Ces dernières paroles s’adressaient au filleul, qui gigotait de toute la force de ses petites jambes et agitait ses deux bras comme un boxeur.

Ayant suivi la direction de ses regards, l’oncle Pichon put constater que son filleul dévorait André des yeux, et luttait de toutes ses forces pour s’élancer vers lui.

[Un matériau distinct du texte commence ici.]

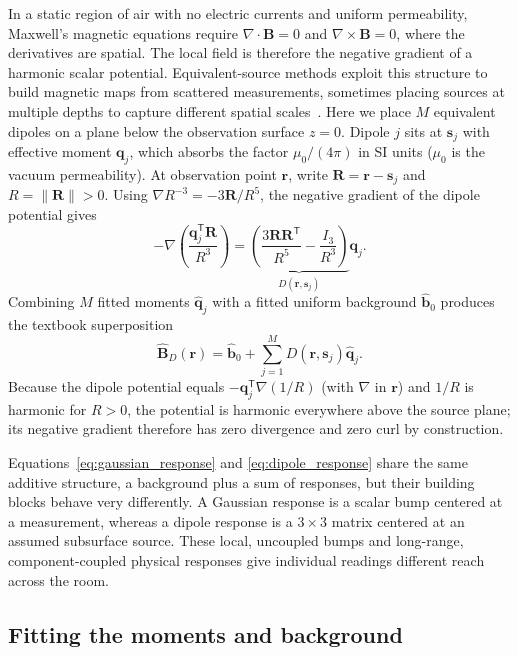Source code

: \documentclass[11pt]{article}
\newcommand{\B}{\mathbf B}
\newcommand{\rr}{\mathbf r}
\newcommand{\bvec}{\mathbf b}
\begin{document}
In a static region of air with no electric currents and uniform permeability,
Maxwell's magnetic equations require \(\nabla\cdot\B=0\) and
\(\nabla\times\B=0\), where the derivatives are spatial. The local field is
therefore the negative gradient of a harmonic scalar potential.
Equivalent-source methods exploit this structure to build magnetic maps from
scattered measurements, sometimes placing sources at multiple depths to capture
different spatial scales~\cite{emilia,uppal}. Here we place \(M\) equivalent
dipoles on a plane below the observation surface \(z=0\). Dipole \(j\) sits at
\(\mathbf s_j\) with effective moment \(\mathbf q_j\), which absorbs the factor
\(\mu_0/(4\pi)\) in SI units (\(\mu_0\) is the vacuum permeability). At
observation point \(\rr\), write \(\mathbf R=\rr-\mathbf s_j\) and
\(R=\|\mathbf R\|>0\). Using \(\nabla R^{-3}=-3\mathbf R/R^5\), the negative
gradient of the dipole potential gives
\[
 -\nabla\!\left(\frac{\mathbf q_j^{\mathsf T}\mathbf R}{R^3}\right)
 =\underbrace{\left(\frac{3\mathbf R\mathbf R^{\mathsf T}}{R^5}
                     -\frac{I_3}{R^3}\right)}_{D(\rr,\mathbf s_j)}\mathbf q_j.
\]
Combining \(M\) fitted moments \(\widehat{\mathbf q}_j\) with a fitted uniform
background \(\widehat{\bvec}_0\) produces the textbook superposition
\begin{equation}
 \widehat{\B}_D(\rr)=\widehat{\bvec}_0+
 \sum_{j=1}^{M} D(\rr,\mathbf s_j)\widehat{\mathbf q}_j .
 \label{eq:dipole_response}
\end{equation}
Because the dipole potential equals \(-\mathbf q_j^{\mathsf T}\nabla(1/R)\)
(with \(\nabla\) in \(\rr\)) and \(1/R\) is harmonic for \(R>0\), the potential
is harmonic everywhere above the source plane; its negative gradient therefore
has zero divergence and zero curl by construction.

Equations~\eqref{eq:gaussian_response} and \eqref{eq:dipole_response} share the
same additive structure, a background plus a sum of responses, but their
building blocks behave very differently. A Gaussian response is a scalar bump
centered at a measurement, whereas a dipole response is a \(3\times3\) matrix
centered at an assumed subsurface source. These local, uncoupled bumps and
long-range, component-coupled physical responses give individual readings
different reach across the room.

\subsection{Fitting the moments and background}
\end{document}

« Concurrence ! dit l’oncle d’un ton de bonne humeur ; allons, ne te fâche pas, et toi, André, viens le prendre. »

André s’avança timidement et prit son petit frère. Une fois qu’il l’eut dans les bras, toute sa gaucherie disparut comme par enchantement. Le marmot lui servait de contenance, et puis il n’était pas embarrassé pour trouver que lui dire, à lui.

La tendresse visible des deux enfants l’un pour l’autre rajeunissait le cœur du vieil homme, et l’avenir lui paraissait de plus en plus rose.

Encore une fois la ménagère sortit de la maison, entendant des voix d’enfants qui babillaient sur la route ; et elle rentra entre deux garçonnets, l’un de neuf ans, l’autre de sept ans, qu’elle poussa vers le philosophe en disant:

« Mon oncle, voici Michel et voici Jacques. »

Jacques, le plus jeune, sans prendre le temps de déposer son attirail d’écolier, s’avança bravement vers l’homme à la redingote noire, lui dit: « Bonjour, mon oncle ! » d’une bonne grosse voix enrouée, et par mégarde lui enfonça sa règle dans les côtes, en l’embrassant.